Quasi liberi a Potsdam

     Infatti fummo assolti per “non aver commesso il fatto” e con questo il tribunale chiuse il procedimento in senso stretto, però non dette alcuna disposizione sulla nostra posizione giuridica, su cosa dovevamo fare e dove andare, né dispose alcunché circa l’eventuale ritorno al lager di Babelsberg.

     Questo è sovente, ancora oggi, il difetto delle sentenze penali, perché i giudici si occupano solo del fatto contingente e trascurano le conseguenze future e gli effetti collaterali di quello che stabiliscono in sentenza. Dunque è come se dicessero: “Sei libero, esci e t’arrangi”, oppure: “Sei condannato, vai in carcere e poi quando esci sono c… tuoi.”

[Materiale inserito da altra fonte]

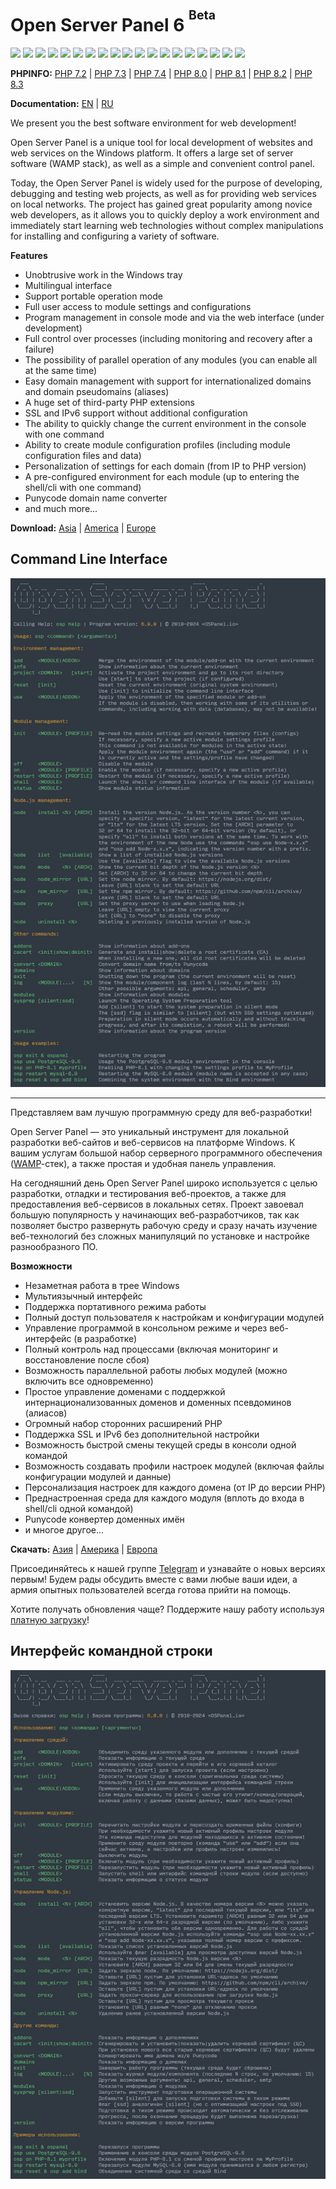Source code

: Open Server Panel 6 <sup><sup>Beta</sup></sup>
=======================================
![](https://img.shields.io/badge/Apache-2.4-7aba03) ![](https://img.shields.io/badge/Apache_modules-+14-ef509f) ![](https://img.shields.io/badge/Bind-9.16-red) ![](https://img.shields.io/badge/ErlangOTP-26.2-7aba03) ![](https://img.shields.io/badge/MariaDB-10.1--11.2-blue) ![](https://img.shields.io/badge/Memcached-1.4--1.6-blue) ![](https://img.shields.io/badge/MongoDB-3.0--7.0-blue) ![](https://img.shields.io/badge/MySQL-5.5--8.2-blue) ![](https://img.shields.io/badge/Nginx-1.22--1.25-blue) ![](https://img.shields.io/badge/Nginx_modules-+8-ef509f) ![](https://img.shields.io/badge/NVM-1.1.12-7aba03) ![](https://img.shields.io/badge/Perl-5.32-7aba03) ![](https://img.shields.io/badge/PHP-7.2--8.3-blue) ![](https://img.shields.io/badge/PHP_extensions-+115-ef509f) ![](https://img.shields.io/badge/PostgreSQL-9.5--16-blue) ![](https://img.shields.io/badge/RabbitMQ-3.13-7aba03) ![](https://img.shields.io/badge/Redis-3.0--7.2-blue) ![](https://img.shields.io/badge/Sass-1.75.0-7aba03) ![](https://img.shields.io/badge/Unbound-1.17-7aba03)

**PHPINFO:** [PHP 7.2](https://ospanel.io/phpinfo/php72.html) | [PHP 7.3](https://ospanel.io/phpinfo/php73.html) | [PHP 7.4](https://ospanel.io/phpinfo/php74.html) | [PHP 8.0](https://ospanel.io/phpinfo/php80.html) | [PHP 8.1](https://ospanel.io/phpinfo/php81.html) | [PHP 8.2](https://ospanel.io/phpinfo/php82.html) | [PHP 8.3](https://ospanel.io/phpinfo/php83.html)

**Documentation:** [EN](https://github.com/OSPanel/OpenServerPanel/wiki/Home/c31bf93751abb63672d5627a31d896f7f751ab65) | [RU](https://github.com/OSPanel/OpenServerPanel/wiki/%D0%94%D0%BE%D0%BA%D1%83%D0%BC%D0%B5%D0%BD%D1%82%D0%B0%D1%86%D0%B8%D1%8F/c31bf93751abb63672d5627a31d896f7f751ab65)

We present you the best software environment for web development!

Open Server Panel is a unique tool for local development of websites and web services on the Windows platform. It offers a large set of server software (WAMP stack), as well as a simple and convenient control panel.

Today, the Open Server Panel is widely used for the purpose of developing, debugging and testing web projects, as well as for providing web services on local networks. The project has gained great popularity among novice web developers, as it allows you to quickly deploy a work environment and immediately start learning web technologies without complex manipulations for installing and configuring a variety of software.

**Features**

- Unobtrusive work in the Windows tray
- Multilingual interface
- Support portable operation mode
- Full user access to module settings and configurations
- Program management in console mode and via the web interface (under development)
- Full control over processes (including monitoring and recovery after a failure)
- The possibility of parallel operation of any modules (you can enable all at the same time)
- Easy domain management with support for internationalized domains and domain pseudomains (aliases)
- A huge set of third-party PHP extensions
- SSL and IPv6 support without additional configuration
- The ability to quickly change the current environment in the console with one command
- Ability to create module configuration profiles (including module configuration files and data)
- Personalization of settings for each domain (from IP to PHP version)
- A pre-configured environment for each module (up to entering the shell/cli with one command)
- Punycode domain name converter
- and much more...

**Download:** [Asia](https://files.ospanel.io/ospanel_setup_6_0_0_570.exe) | [America](https://us.ospanel.io/ospanel_setup_6_0_0_570.exe) | [Europe](https://eu.ospanel.io/ospanel_setup_6_0_0_570.exe)

Command Line Interface
----------
![Open Server Panel Console](./resources/screenshots/cli-en.png)

***

Представляем вам лучшую программную среду для веб-разработки!

Open Server Panel — это уникальный инструмент для локальной разработки веб-сайтов и веб-сервисов на платформе Windows. К вашим услугам большой набор серверного программного обеспечения ([WAMP](https://ru.wikipedia.org/wiki/WAMP)-cтек), а также простая и удобная панель управления.

На сегодняшний день Open Server Panel широко используется с целью разработки, отладки и тестирования веб-проектов, а также для предоставления веб-сервисов в локальных сетях. Проект завоевал большую популярность у начинающих веб-разработчиков, так как позволяет быстро развернуть рабочую среду и сразу начать изучение веб-технологий без сложных манипуляций по установке и настройке разнообразного ПО.

**Возможности**

- Незаметная работа в трее Windows
- Мультиязычный интерфейс
- Поддержка портативного режима работы
- Полный доступ пользователя к настройкам и конфигурации модулей
- Управление программой в консольном режиме и через веб-интерфейс (в разработке)
- Полный контроль над процессами (включая мониторинг и восстановление после сбоя)
- Возможность параллельной работы любых модулей (можно включить все одновременно)
- Простое управление доменами с поддержкой интернационализованных доменов и доменных псевдоминов (алиасов)
- Огромный набор сторонних расширений PHP
- Поддержка SSL и IPv6 без дополнительной настройки
- Возможность быстрой смены текущей среды в консоли одной командой
- Возможность создавать профили настроек модулей (включая файлы конфигурации модулей и данные)
- Персонализация настроек для каждого домена (от IP до версии PHP)
- Преднастроенная среда для каждого модуля (вплоть до входа в shell/cli одной командой)
- Punycode конвертер доменных имён
- и многое другое...

**Скачать:** [Азия](https://files.ospanel.io/ospanel_setup_6_0_0_570.exe) | [Америка](https://us.ospanel.io/ospanel_setup_6_0_0_570.exe) | [Европа](https://eu.ospanel.io/ospanel_setup_6_0_0_570.exe)

Присоединяйтесь к нашей группе [Telegram](https://t.me/ospanel_chat) и узнавайте о новых версиях первым! Будем рады обсудить вместе с вами любые ваши идеи, а армия опытных пользователей всегда готова прийти на помощь.

Хотите получать обновления чаще? Поддержите нашу работу используя [платную загрузку](https://ospanel.io/download/)!

Интерфейс командной строки
----------
![Open Server Panel Console](./resources/screenshots/cli.png)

     A noi era andata bene e, appunto in conseguenza della sentenza, eravamo più o meno liberi come freiarbeiter, quindi il primo pensiero fu quello di scappare sfruttando la insperata libertà che quel giudizio ci aveva concesso. Ma non avevamo documenti e sarebbero stati, come ho detto, c… nostri. Non potevamo certo andarcene dove volevamo perché al primo controllo saremmo stati arrestati come stranieri vagabondi o peggio come evasi da un campo di concentramento e magari considerati spie. Avremmo potuto giustificarci raccontando i fatti e chiarendo la nostra situazione giuridica di ex IMI, lavoratori civili del lager di Babelsberg, ma in tal caso, se ci andava bene, là saremmo stati riportati. Allora tanto valeva tornarci subito spontaneamente. E questo fu il suggerimento del dottor Marsello, il funzionario del consolato, che si offrì pure di procurarci un mezzo di trasporto. Però tornare al lager era proprio ciò che io non volevo.